Anoop K. Pal, Christa Watson, Sandra V. Pirela, Dilpreet Singh, Marie-Cecile G, Chalbot, Ilias Kavouras, & Philip Demokritou

Toxicological Sciences

Nano-enabled products (NEPs) represent a growing economic global market that integrates nanotechnology into our everyday lives. Increased consumer use and disposal of NEPs at their end of life has led to increased environmental, health and safety (EHS) concerns, due to the potential environmental release of constituent engineered nanomaterials (ENMs) used in the production of NEPs.
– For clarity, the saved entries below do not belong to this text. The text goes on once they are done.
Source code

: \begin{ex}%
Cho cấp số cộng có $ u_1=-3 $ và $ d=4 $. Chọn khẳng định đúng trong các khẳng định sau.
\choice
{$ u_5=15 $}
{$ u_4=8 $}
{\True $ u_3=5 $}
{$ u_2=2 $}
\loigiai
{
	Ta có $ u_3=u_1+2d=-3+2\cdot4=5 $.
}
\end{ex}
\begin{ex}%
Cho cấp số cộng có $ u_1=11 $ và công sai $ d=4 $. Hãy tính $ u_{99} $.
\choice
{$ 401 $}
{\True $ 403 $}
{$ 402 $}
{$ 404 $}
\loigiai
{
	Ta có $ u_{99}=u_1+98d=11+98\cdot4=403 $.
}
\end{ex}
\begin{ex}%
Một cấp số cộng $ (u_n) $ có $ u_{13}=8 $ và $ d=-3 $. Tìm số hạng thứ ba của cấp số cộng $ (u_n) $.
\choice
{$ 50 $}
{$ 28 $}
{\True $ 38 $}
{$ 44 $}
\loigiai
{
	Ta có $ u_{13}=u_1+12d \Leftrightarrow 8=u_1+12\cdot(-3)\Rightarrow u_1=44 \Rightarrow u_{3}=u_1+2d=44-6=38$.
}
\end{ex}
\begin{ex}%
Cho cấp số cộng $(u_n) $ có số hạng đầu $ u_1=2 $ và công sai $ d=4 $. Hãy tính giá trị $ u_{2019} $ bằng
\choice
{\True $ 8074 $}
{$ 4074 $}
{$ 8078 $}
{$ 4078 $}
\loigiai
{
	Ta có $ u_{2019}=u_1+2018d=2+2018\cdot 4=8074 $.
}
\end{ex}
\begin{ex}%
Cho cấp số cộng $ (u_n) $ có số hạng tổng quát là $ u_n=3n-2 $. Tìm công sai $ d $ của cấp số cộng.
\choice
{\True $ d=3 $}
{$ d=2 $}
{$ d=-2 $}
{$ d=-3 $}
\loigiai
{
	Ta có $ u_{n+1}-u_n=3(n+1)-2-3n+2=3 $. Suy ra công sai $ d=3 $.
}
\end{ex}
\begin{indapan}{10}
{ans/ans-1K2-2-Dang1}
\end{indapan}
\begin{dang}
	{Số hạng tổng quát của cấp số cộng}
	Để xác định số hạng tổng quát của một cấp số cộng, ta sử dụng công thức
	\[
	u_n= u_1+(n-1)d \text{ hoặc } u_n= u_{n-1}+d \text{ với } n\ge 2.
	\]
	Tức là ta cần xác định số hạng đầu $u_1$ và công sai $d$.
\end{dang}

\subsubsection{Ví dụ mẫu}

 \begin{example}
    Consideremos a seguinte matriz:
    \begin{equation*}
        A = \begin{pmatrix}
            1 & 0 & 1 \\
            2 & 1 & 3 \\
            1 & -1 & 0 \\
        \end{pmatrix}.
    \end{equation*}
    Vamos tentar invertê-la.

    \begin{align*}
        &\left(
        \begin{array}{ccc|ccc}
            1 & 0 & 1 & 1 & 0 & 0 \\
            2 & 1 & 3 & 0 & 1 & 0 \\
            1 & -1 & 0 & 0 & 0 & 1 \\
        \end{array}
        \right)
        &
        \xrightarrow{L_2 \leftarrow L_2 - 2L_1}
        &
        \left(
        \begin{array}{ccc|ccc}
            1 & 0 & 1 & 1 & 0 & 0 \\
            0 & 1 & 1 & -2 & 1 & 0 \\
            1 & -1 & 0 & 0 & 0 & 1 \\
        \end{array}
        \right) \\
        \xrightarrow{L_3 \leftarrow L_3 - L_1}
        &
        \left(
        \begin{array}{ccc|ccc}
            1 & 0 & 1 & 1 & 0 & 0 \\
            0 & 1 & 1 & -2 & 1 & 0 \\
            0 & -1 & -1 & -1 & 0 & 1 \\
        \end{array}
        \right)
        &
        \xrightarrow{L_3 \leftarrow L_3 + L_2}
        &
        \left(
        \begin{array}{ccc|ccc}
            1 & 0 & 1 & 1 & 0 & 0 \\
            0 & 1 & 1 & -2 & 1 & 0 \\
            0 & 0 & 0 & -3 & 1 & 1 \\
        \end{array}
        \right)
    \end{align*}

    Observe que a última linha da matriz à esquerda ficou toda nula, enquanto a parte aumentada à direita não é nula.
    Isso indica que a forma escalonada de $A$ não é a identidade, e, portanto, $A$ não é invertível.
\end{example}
Although, there is an urgent need to assess particulate matter (PM) release scenarios and potential EHS implications, no current standardized methodologies exist across the exposure- toxicological characterization continuum. Here, an integrated methodology is presented, that can be used to sample, extract, disperse and estimate relevant dose of life cycle released PM (LCPM), for in vitroand in vivo toxicological studies. The proposed methodology was utilized to evaluate two “real world” LCPM systems simulating consumer use and disposal of NEPs. This multi-step integrated methodology consists of: 1) real time monitoring and sampling of size fractionated LCPM; 2) efficient extraction of LCPM collected on substrates using aqueous or ethanol extraction protocols to ensure minimal physico-chemical alterations; 3) optimized LCPM dispersion preparation and characterization; 4) use of dosimetric techniques for in vitro and in vivo toxicological studies. This comprehensive framework provides a standardized protocol to assess the release and toxicological implications of ENMs released across the life cycle of NEPs and will help in addressing important knowledge gaps in the field of nanotoxicology.